Records from a data collection:
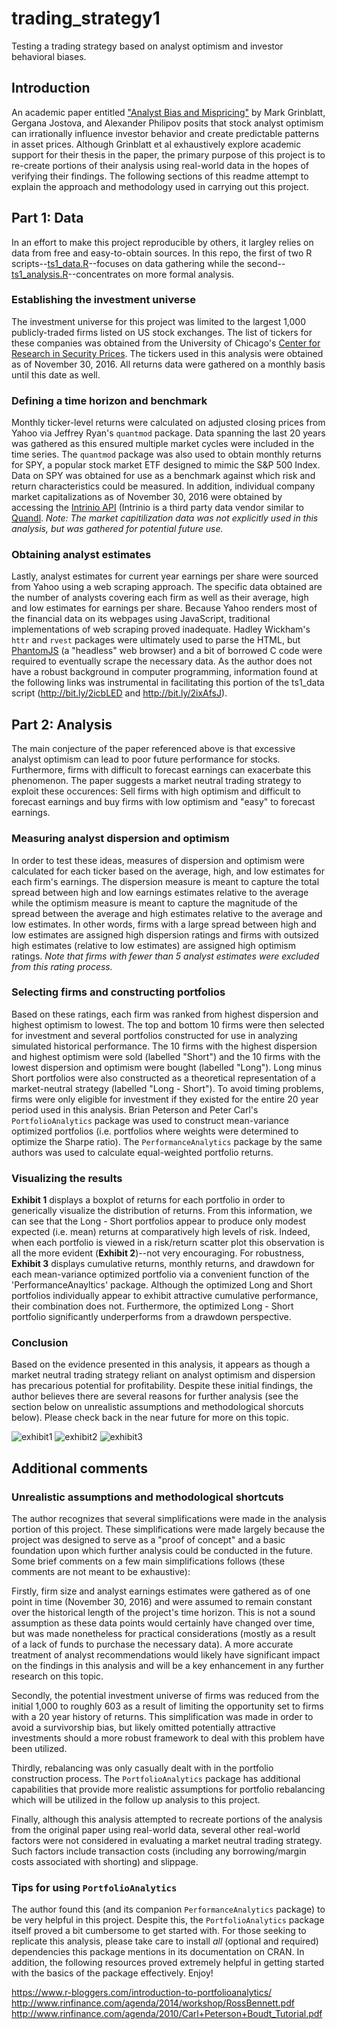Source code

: # trading_strategy1
Testing a trading strategy based on analyst optimism and investor behavioral biases.

## Introduction
An academic paper entitled ["Analyst Bias and Mispricing"](http://bit.ly/2hsspAw) by Mark Grinblatt, Gergana Jostova, and Alexander Philipov posits that stock analyst optimism can irrationally influence investor behavior and create predictable patterns in asset prices. Although Grinblatt et al exhaustively explore academic support for their thesis in the paper, the primary purpose of this project is to re-create portions of their analysis using real-world data in the hopes of verifying their findings. The following sections of this readme attempt to explain the approach and methodology used in carrying out this project. 

## Part 1: Data
In an effort to make this project reproducible by others, it largley relies on data from free and easy-to-obtain sources. In this repo, the first of two R scripts--[ts1_data.R](https://github.com/jtryker/trading_strategy1/blob/master/ts1_data.R)--focuses on data gathering while the second--[ts1_analysis.R](https://github.com/jtryker/trading_strategy1/blob/master/ts1_analysis.R)--concentrates on more formal analysis. 

### Establishing the investment universe
The investment universe for this project was limited to the largest 1,000 publicly-traded firms listed on US stock exchanges. The list of tickers for these companies was obtained from the University of Chicago's [Center for Research in Security Prices](http://www.crsp.com/indexes-pages/returns-and-constituents). The tickers used in this analysis were obtained as of November 30, 2016. All returns data were gathered on a monthly basis until this date as well. 

### Defining a time horizon and benchmark
Monthly ticker-level returns were calculated on adjusted closing prices from Yahoo via Jeffrey Ryan's `quantmod` package. Data spanning the last 20 years was gathered as this ensured multiple market cycles were included in the time series. The `quantmod` package was also used to obtain monthly returns for SPY, a popular stock market ETF designed to mimic the S&P 500 Index. Data on SPY was obtained for use as a benchmark against which risk and return characteristics could be measured. In addition, individual company market capitalizations as of November 30, 2016 were obtained by accessing the [Intrinio API](http://docs.intrinio.com/#u-s-public-company-data-feed) (Intrinio is a third party data vendor similar to [Quandl](https://www.quandl.com/about). *Note: The market capitilization data was not explicitly used in this analysis, but was gathered for potential future use.*

### Obtaining analyst estimates
Lastly, analyst estimates for current year earnings per share were sourced from Yahoo using a web scraping approach. The specific data obtained are the number of analysts covering each firm as well as their average, high and low estimates for earnings per share. Because Yahoo renders most of the financial data on its webpages using JavaScript, traditional implementations of web scraping proved inadequate. Hadley Wickham's `httr` and `rvest` packages were ultimately used to parse the HTML, but [PhantomJS](http://phantomjs.org/) (a "headless" web browser) and a bit of borrowed C code were required to eventually scrape the necessary data. As the author does not have a robust background in computer programming, information found at the following links was instrumental in facilitating this portion of the ts1_data script (http://bit.ly/2icbLED and http://bit.ly/2ixAfsJ).

## Part 2: Analysis
The main conjecture of the paper referenced above is that excessive analyst optimism can lead to poor future performance for stocks. Furthermore, firms with difficult to forecast earnings can exacerbate this phenomenon. The paper suggests a market neutral trading strategy to exploit these occurences: Sell firms with high optimism and difficult to forecast earnings and buy firms with low optimism and "easy" to forecast earnings.

### Measuring analyst dispersion and optimism
In order to test these ideas, measures of dispersion and optimism were calculated for each ticker based on the average, high, and low estimates for each firm's earnings. The dispersion measure is meant to capture the total spread between high and low earnings estimates relative to the average while the optimism measure is meant to capture the magnitude of the spread between the average and high estimates relative to the average and low estimates. In other words, firms with a large spread between high and low estimates are assigned high dispersion ratings and firms with outsized high estimates (relative to low estimates) are assigned high optimism ratings. *Note that firms with fewer than 5 analyst estimates were excluded from this rating process.*

### Selecting firms and constructing portfolios
Based on these ratings, each firm was ranked from highest dispersion and highest optimism to lowest. The top and bottom 10 firms were then selected for investment and several portfolios constructed for use in analyzing simulated historical performance. The 10 firms with the highest dispersion and highest optimism were sold (labelled "Short") and the 10 firms with the lowest dispersion and optimism were bought (labelled "Long"). Long minus Short portfolios were also constructed as a theoretical representation of a market-neutral strategy (labelled "Long - Short"). To avoid timing problems, firms were only eligible for investment if they existed for the entire 20 year period used in this analysis. Brian Peterson and Peter Carl's `PortfolioAnalytics` package was used to construct mean-variance optimized portfolios (i.e. portfolios where weights were determined to optimize the Sharpe ratio). The `PerformanceAnalytics` package by the same authors was used to calculate equal-weighted portfolio returns. 

### Visualizing the results
**Exhibit 1** displays a boxplot of returns for each portfolio in order to generically visualize the distribution of returns.  From this information, we can see that the Long - Short portfolios appear to produce only modest expected (i.e. mean) returns at comparatively high levels of risk. Indeed, when each portfolio is viewed in a risk/return scatter plot this observation is all the more evident (**Exhibit 2**)--not very encouraging. For robustness, **Exhibit 3** displays cumulative returns, monthly returns, and drawdown for each mean-variance optimized portfolio via a convenient function of the 'PerformanceAnayltics' package. Although the optimized Long and Short portfolios individually appear to exhibit attractive cumulative performance, their combination does not. Furthermore, the optimized Long - Short portfolio significantly underperforms from a drawdown perspective.

### Conclusion
Based on the evidence presented in this analysis, it appears as though a market neutral trading strategy reliant on analyst optimism and dispersion has precarious potential for profitability. Despite these initial findings, the author believes there are several reasons for further analysis (see the section below on unrealistic assumptions and methodological shorcuts below). Please check back in the near future for more on this topic.

![exhibit1](https://github.com/jtryker/trading_strategy1/blob/master/exhibit1.png)
![exhibit2](https://github.com/jtryker/trading_strategy1/blob/master/exhibit2.png)
![exhibit3](https://github.com/jtryker/trading_strategy1/blob/master/exhibit3.png)

## Additional comments

### Unrealistic assumptions and methodological shortcuts
The author recognizes that several simplifications were made in the analysis portion of this project. These simplifications were made largely because the project was designed to serve as a "proof of concept" and a basic foundation upon which further analysis could be conducted in the future. Some brief comments on a few main simplifications follows (these comments are not meant to be exhaustive):

Firstly, firm size and analyst earnings estimates were gathered as of one point in time (November 30, 2016) and were assumed to remain constant over the historical length of the project's time horizon. This is not a sound assumption as these data points would certainly have changed over time, but was made nonetheless for practical considerations (mostly as a result of a lack of funds to purchase the necessary data). A more accurate treatment of analyst recommendations would likely have significant impact on the findings in this analysis and will be a key enhancement in any further research on this topic.

Secondly, the potential investment universe of firms was reduced from the initial 1,000 to roughly 603 as a result of limiting the opportunity set to firms with a 20 year history of returns. This simplification was made in order to avoid a survivorship bias, but likely omitted potentially attractive investments should a more robust framework to deal with this problem have been utilized.

Thirdly, rebalancing was only casually dealt with in the portfolio construction process. The `PortfolioAnalytics` package has additional capabilities that provide more realistic assumptions for portfolio rebalancing which will be utilized in the follow up analysis to this project.

Finally, although this analysis attempted to recreate portions of the analysis from the original paper using real-world data, several other real-world factors were not considered in evaluating a market neutral trading strategy. Such factors include transaction costs (including any borrowing/margin costs associated with shorting) and slippage.

### Tips for using `PortfolioAnalytics`
The author found this (and its companion `PerformanceAnalytics` package) to be very helpful in this project. Despite this, the `PortfolioAnalytics` package itself proved a bit cumbersome to get started with. For those seeking to replicate this analysis, please take care to install *all* (optional and required) dependencies this package mentions in its documentation on CRAN. In addition, the following resources proved extremely helpful in getting started with the basics of the package effectively. Enjoy!

https://www.r-bloggers.com/introduction-to-portfolioanalytics/
http://www.rinfinance.com/agenda/2014/workshop/RossBennett.pdf
http://www.rinfinance.com/agenda/2010/Carl+Peterson+Boudt_Tutorial.pdf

TASK TO CARRY OUT:
Starting with the line above that holds "Secondly, the potential" and stopping with the line that holds "Thirdly, rebalancing was", reproduce each line exactly, omitting all other lines.

RESULT:
Secondly, the potential investment universe of firms was reduced from the initial 1,000 to roughly 603 as a result of limiting the opportunity set to firms with a 20 year history of returns. This simplification was made in order to avoid a survivorship bias, but likely omitted potentially attractive investments should a more robust framework to deal with this problem have been utilized.

Thirdly, rebalancing was only casually dealt with in the portfolio construction process. The `PortfolioAnalytics` package has additional capabilities that provide more realistic assumptions for portfolio rebalancing which will be utilized in the follow up analysis to this project.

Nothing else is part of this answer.